Abstract:	Radiolabelled, drug-loaded nanoparticles may combine the theranostic properties of radionuclides, the controlled release of chemotherapy and cancer cell targeting. Here, we report the preparation of poly(lactic-co-glycolic acid) (PLGA) nanoparticles surface conjugated to DTPA-hEGF (DTPA = diethylenetriaminepentaacetic acid, hEGF = human epidermal growth factor) and encapsulating the ruthenium-based DNA replication inhibitor and radiosensitizer Ru(phen)2(tpphz)2+ (phen = 1,10-phenanthroline, tpphz = tetrapyridophenazine) Ru1. The functionalized PLGA surface incorporates the metal ion chelator DTPA for radiolabelling and the targeting ligand for EGF receptor (EGFR).
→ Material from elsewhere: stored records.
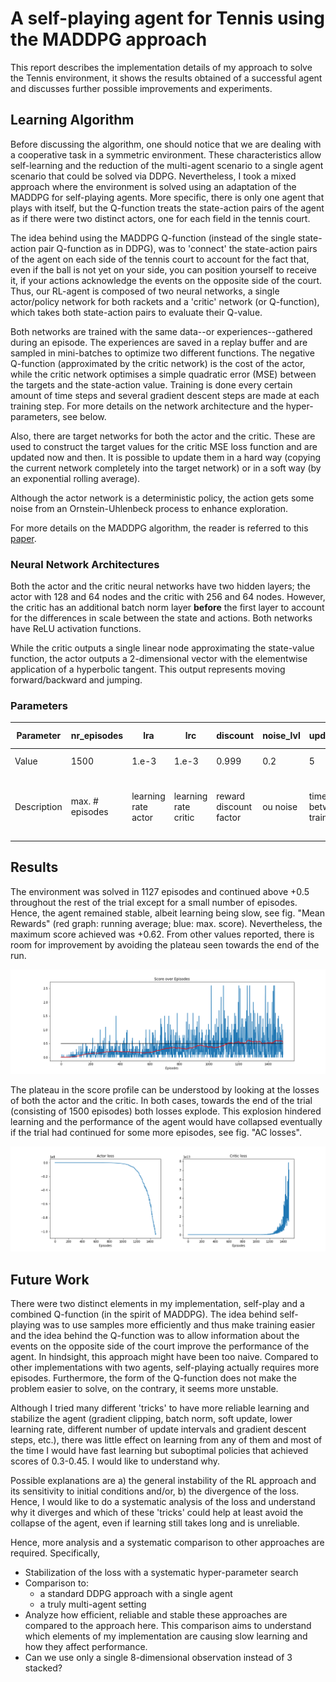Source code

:# A self-playing agent for Tennis using the MADDPG approach 

This report describes the implementation details of my approach to solve the Tennis environment, it shows the results obtained of a successful agent and discusses further possible improvements and experiments.

## Learning Algorithm

Before discussing the algorithm, one should notice that we are dealing with a cooperative task in a symmetric environment. These characteristics allow self-learning and the reduction of the multi-agent scenario to a single agent scenario that could be solved via DDPG. Nevertheless, I took a mixed approach where the environment is solved using an adaptation of the MADDPG for self-playing agents. More specific, there is only one agent that plays with itself, but the Q-function treats the state-action pairs of the agent as if there were two distinct actors, one for each field in the tennis court. 

The idea behind using the MADDPG Q-function (instead of the single state-action pair Q-function as in DDPG), was to 'connect' the state-action pairs of the agent on each side of the tennis court to account for the fact that, even if the ball is not yet on your side, you can position yourself to receive it, if your actions acknowledge the events on the opposite side of the court. Thus, our RL-agent is composed of two neural networks, a single actor/policy network for both rackets and a 'critic' network (or Q-function), which takes both state-action pairs to evaluate their Q-value. 

Both networks are trained with the same data--or experiences--gathered during an episode. The experiences are saved in a replay buffer and are sampled in mini-batches to optimize two different functions. The negative Q-function (approximated by the critic network) is the cost of the actor, while the critic network optimises a simple quadratic error (MSE) between the targets and the state-action value. Training is done every certain amount of time steps and several gradient descent steps are made at each training step. For more details on the network architecture and the hyper-parameters, see below.

Also, there are target networks for both the actor and the critic. These are used to construct the target values for the critic MSE loss function and are updated now and then. It is possible to update them in a hard way (copying the current network completely into the target network) or in a soft way (by an exponential rolling average).

Although the actor network is a deterministic policy, the action gets some noise from an Ornstein-Uhlenbeck process to enhance exploration. 

For more details on the MADDPG algorithm, the reader is referred to this [paper](https://arxiv.org/pdf/1706.02275.pdf).

### Neural Network Architectures
Both the actor and the critic neural networks have two hidden layers; the actor with 128 and 64 nodes and the critic with 256 and 64 nodes. However, the critic has an additional batch norm layer **before** the first layer to account for the differences in scale between the state and actions. Both networks have ReLU activation functions. 

While the critic outputs a single linear node approximating the state-value function, the actor outputs a 2-dimensional vector with the elementwise application of a hyperbolic tangent. This output represents moving forward/backward and jumping.

### Parameters

Parameter | nr_episodes | lra | lrc | discount | noise_lvl |update_steps | GD_steps | batch_size | tau | tau update_steps |
|---|---|---|---|---|---|---|---|---|---|---|
Value | 1500 | 1.e-3 | 1.e-3 | 0.999 | 0.2 |5 | 4 | 256 | 1.0 | 2x update_steps | 
Description | max. # episodes | learning rate actor | learning rate critic | reward discount factor | ou noise | time steps between training | nr. grad. desc. epochs | mini-batch | strength of target update (1 == hard) | time steps between target update |

## Results

The environment was solved in 1127 episodes and continued above +0.5 throughout the rest of the trial except for a small number of episodes. Hence, the agent remained stable, albeit learning being slow, see fig. "Mean Rewards"  (red graph: running average; blue: max. score). Nevertheless, the maximum score achieved was +0.62. From other values reported, there is room for improvement by avoiding the plateau seen towards the end of the run.

![Mean Rewards](https://github.com/hcruiz/Tennis_Collaboration/blob/master/Scores.png "Mean Rewards")

The plateau in the score profile can be understood by looking at the losses of both the actor and the critic. In both cases, towards the end of the trial (consisting of 1500 episodes) both losses explode. This explosion hindered learning and the performance of the agent would have collapsed eventually if the trial had continued for some more episodes, see fig. "AC losses".

![AC losses](https://github.com/hcruiz/Tennis_Collaboration/blob/master/AC_loss.png "AC losses")

## Future Work

There were two distinct elements in my implementation, self-play and a combined Q-function (in the spirit of MADDPG). The idea behind self-playing was to use samples more efficiently and thus make training easier and the idea behind the Q-function was to allow information about the events on the opposite side of the court improve the performance of the agent. In hindsight, this approach might have been too naive. Compared to other implementations with two agents, self-playing actually requires more episodes. Furthermore, the form of the Q-function does not make the problem easier to solve, on the contrary, it seems more unstable.

Although I tried many different 'tricks' to have more reliable learning and stabilize the agent (gradient clipping, batch norm, soft update, lower learning rate, different number of update intervals and gradient descent steps, etc.), there was little effect on learning from any of them and most of the time I would have fast learning but suboptimal policies that achieved scores of 0.3-0.45. I would like to understand why. 

Possible explanations are a) the general instability of the RL approach and its sensitivity to initial conditions and/or, b) the divergence of the loss. Hence, I would like to do a systematic analysis of the loss and understand why it diverges and which of these 'tricks' could help at least avoid the collapse of the agent, even if learning still takes long and is unreliable. 

Hence, more analysis and a systematic comparison to other approaches are required. Specifically, 
* Stabilization of the loss with a systematic hyper-parameter search
* Comparison to:
   * a standard DDPG approach with a single agent 
   * a truly multi-agent setting
* Analyze how efficient, reliable and stable these approaches are compared to the approach here. This comparison aims to understand which elements of my implementation are causing slow learning and how they affect performance.
* Can we use only a single 8-dimensional observation instead of 3 stacked?
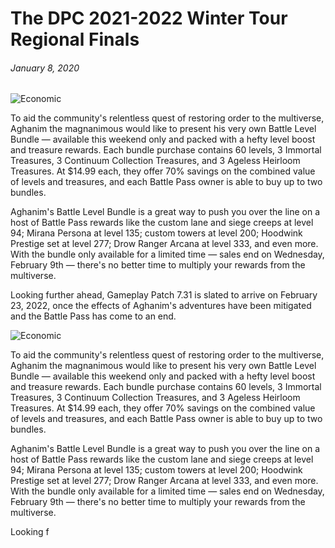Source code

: # The DPC 2021-2022 Winter Tour Regional Finals

###### January 8, 2020 ######

![Economic](../images/eco.png)

To aid the community's relentless quest of restoring order to the multiverse, Aghanim the magnanimous would like to present his very own Battle Level Bundle — available this weekend only and packed with a hefty level boost and treasure rewards. Each bundle purchase contains 60 levels, 3 Immortal Treasures, 3 Continuum Collection Treasures, and 3 Ageless Heirloom Treasures. At $14.99 each, they offer 70% savings on the combined value of levels and treasures, and each Battle Pass owner is able to buy up to two bundles.

Aghanim's Battle Level Bundle is a great way to push you over the line on a host of Battle Pass rewards like the custom lane and siege creeps at level 94; Mirana Persona at level 135; custom towers at level 200; Hoodwink Prestige set at level 277; Drow Ranger Arcana at level 333, and even more. With the bundle only available for a limited time — sales end on Wednesday, February 9th — there's no better time to multiply your rewards from the multiverse.

Looking further ahead, Gameplay Patch 7.31 is slated to arrive on February 23, 2022, once the effects of Aghanim's adventures have been mitigated and the Battle Pass has come to an end.


![Economic](main/images/eco.png)


To aid the community's relentless quest of restoring order to the multiverse, Aghanim the magnanimous would like to present his very own Battle Level Bundle — available this weekend only and packed with a hefty level boost and treasure rewards. Each bundle purchase contains 60 levels, 3 Immortal Treasures, 3 Continuum Collection Treasures, and 3 Ageless Heirloom Treasures. At $14.99 each, they offer 70% savings on the combined value of levels and treasures, and each Battle Pass owner is able to buy up to two bundles.

Aghanim's Battle Level Bundle is a great way to push you over the line on a host of Battle Pass rewards like the custom lane and siege creeps at level 94; Mirana Persona at level 135; custom towers at level 200; Hoodwink Prestige set at level 277; Drow Ranger Arcana at level 333, and even more. With the bundle only available for a limited time — sales end on Wednesday, February 9th — there's no better time to multiply your rewards from the multiverse.

Looking f
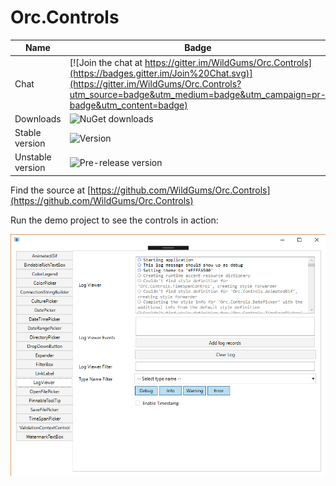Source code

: Orc.Controls
============

Name|Badge
---|---
Chat|[![Join the chat at https://gitter.im/WildGums/Orc.Controls](https://badges.gitter.im/Join%20Chat.svg)](https://gitter.im/WildGums/Orc.Controls?utm_source=badge&utm_medium=badge&utm_campaign=pr-badge&utm_content=badge)
Downloads|![NuGet downloads](https://img.shields.io/nuget/dt/orc.controls.svg)
Stable version|![Version](https://img.shields.io/nuget/v/orc.controls.svg)
Unstable version|![Pre-release version](https://img.shields.io/nuget/vpre/orc.controls.svg)

Find the source at [https://github.com/WildGums/Orc.Controls](https://github.com/WildGums/Orc.Controls)

Run the demo project to see the controls in action:

![Orc.Controls demo](../images/orc.controls/introduction/Orc.Controls.Demo.png)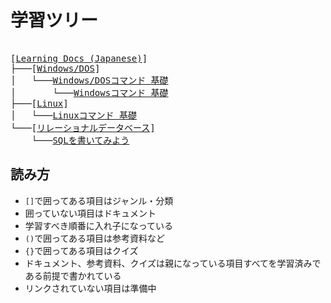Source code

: # 学習ツリー
<pre>
<!-- For Editors: Do not use extension in a[link]. -->
[<a href="index">Learning Docs (Japanese)</a>]
├───[<a href="windows-dos">Windows/DOS</a>]
│   └───<a href="windows-dos/dos-command01">Windows/DOSコマンド 基礎</a>
│       └───<a href="windows-dos/windows-command01">Windowsコマンド 基礎</a>
├───[<a href="linux">Linux</a>]
│   └───<a href="linux/linux-command01">Linuxコマンド 基礎</a>
└───[<a href="relational-database">リレーショナルデータベース</a>]
    └───<a href="relational-database/sql01">SQLを書いてみよう</a>
</pre>

## 読み方
- `[]`で囲ってある項目はジャンル・分類
- 囲っていない項目はドキュメント
- 学習すべき順番に入れ子になっている
- `()`で囲ってある項目は参考資料など
- `{}`で囲ってある項目はクイズ
- ドキュメント、参考資料、クイズは親になっている項目すべてを学習済みである前提で書かれている
- リンクされていない項目は準備中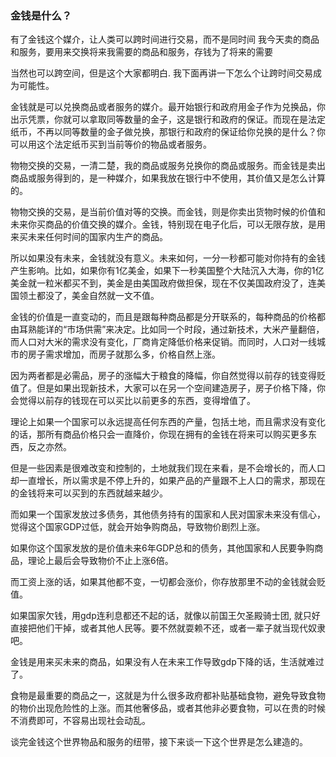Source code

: ### 金钱是什么？

有了金钱这个媒介，让人类可以跨时间进行交易，而不是同时间
我今天卖的商品和服务，要用来交换将来我需要的商品和服务，存钱为了将来的需要

当然也可以跨空间，但是这个大家都明白. 我下面再讲一下怎么个让跨时间交易成为可能性。

金钱就是可以兑换商品或者服务的媒介。最开始银行和政府用金子作为兑换品，你出示凭票，你就可以拿取同等数量的金子，这是银行和政府的保证。而现在是法定纸币，不再以同等数量的金子做兑换，那银行和政府的保证给你兑换的是什么？你可以用这个法定纸币买到当前等价的物品或者服务。

物物交换的交易，一清二楚，我的商品或服务兑换你的商品或服务。而金钱是卖出商品或服务得到的，是一种媒介，如果我放在银行中不使用，其价值又是怎么计算的。

物物交换的交易，是当前价值对等的交换。而金钱，则是你卖出货物时候的价值和未来你买商品的价值交换的媒介。金钱，特别现在电子化后，可以无限存放，是用来买未来任何时间的国家内生产的商品。

所以如果没有未来，金钱就没有意义。未来如何，一分一秒都可能对你持有的金钱产生影响。比如，如果你有1亿美金，如果下一秒美国整个大陆沉入大海，你的1亿美金就一粒米都买不到，美金是由美国政府做担保，现在不仅美国政府没了，连美国领土都没了，美金自然就一文不值。

金钱的价值是一直变动的，而且是跟每种商品都是分开联系的，每种商品的价格都由耳熟能详的“市场供需”来决定。比如同一个时段，通过新技术，大米产量翻倍，而人口对大米的需求没有变化，厂商肯定降低价格来促销。而同时，人口对一线城市的房子需求增加，而房子就那么多，价格自然上涨。

因为两者都是必需品，房子的涨幅大于粮食的降幅，你自然觉得以前存的钱变得贬值了。但是如果出现新技术，大家可以在另一个空间建造房子，房子价格下降，你会觉得以前存的钱现在可以买比以前更多的东西，变得增值了。

理论上如果一个国家可以永远提高任何东西的产量，包括土地，而且需求没有变化的话，那所有商品价格只会一直降价，你现在拥有的金钱在将来可以购买更多东西，反之亦然。

但是一些因素是很难改变和控制的，土地就我们现在来看，是不会增长的，而人口却一直增长，所以需求是不停上升的，如果产品的产量跟不上人口的需求，那现在的金钱将来可以买到的东西就越来越少。

而如果一个国家发放过多债务，其他债务持有的国家和人民对国家未来没有信心，觉得这个国家GDP过低，就会开始争购商品，导致物价剧烈上涨。

如果你这个国家发放的是价值未来6年GDP总和的债务，其他国家和人民要争购商品，理论上最后会导致物价不止上涨6倍。

而工资上涨的话，如果其他都不变，一切都会涨价，你存放那里不动的金钱就会贬值。

如果国家欠钱，用gdp连利息都还不起的话，就像以前国王欠圣殿骑士团, 就只好直接把他们干掉，或者其他人民等。要不然就耍赖不还，或者一辈子就当现代奴隶吧。

金钱是用来买未来的商品，如果没有人在未来工作导致gdp下降的话，生活就难过了。

食物是最重要的商品之一，这就是为什么很多政府都补贴基础食物，避免导致食物的物价出现危险性的上涨。而其他奢侈品，或者其他非必要食物，可以在贵的时候不消费即可，不容易出现社会动乱。

谈完金钱这个世界物品和服务的纽带，接下来谈一下这个世界是怎么建造的。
Nanoparticles radiolabelled with 111In are taken up preferentially by EGFR-overexpressing oesophageal cancer cells, where they exhibit radiotoxicity through the generation of cellular DNA damage. Moreover, nanoparticle co-delivery of Ru1 alongside 111In results in decreased cell survival compared to single-agent formulations; an effect that occurs through DNA damage enhancement and an additive relationship between 111In and Ru1. Substantially decreased uptake and radiotoxicity of nanoparticles towards normal human fibroblasts and oesophageal cancer cells with normal EGFR levels is observed. This work demonstrates nanoparticle co-delivery of a therapeutic radionuclide plus a ruthenium-based radiosensitizer can achieve combinational and targeted therapeutic effects in cancer cells that overexpress EGFR.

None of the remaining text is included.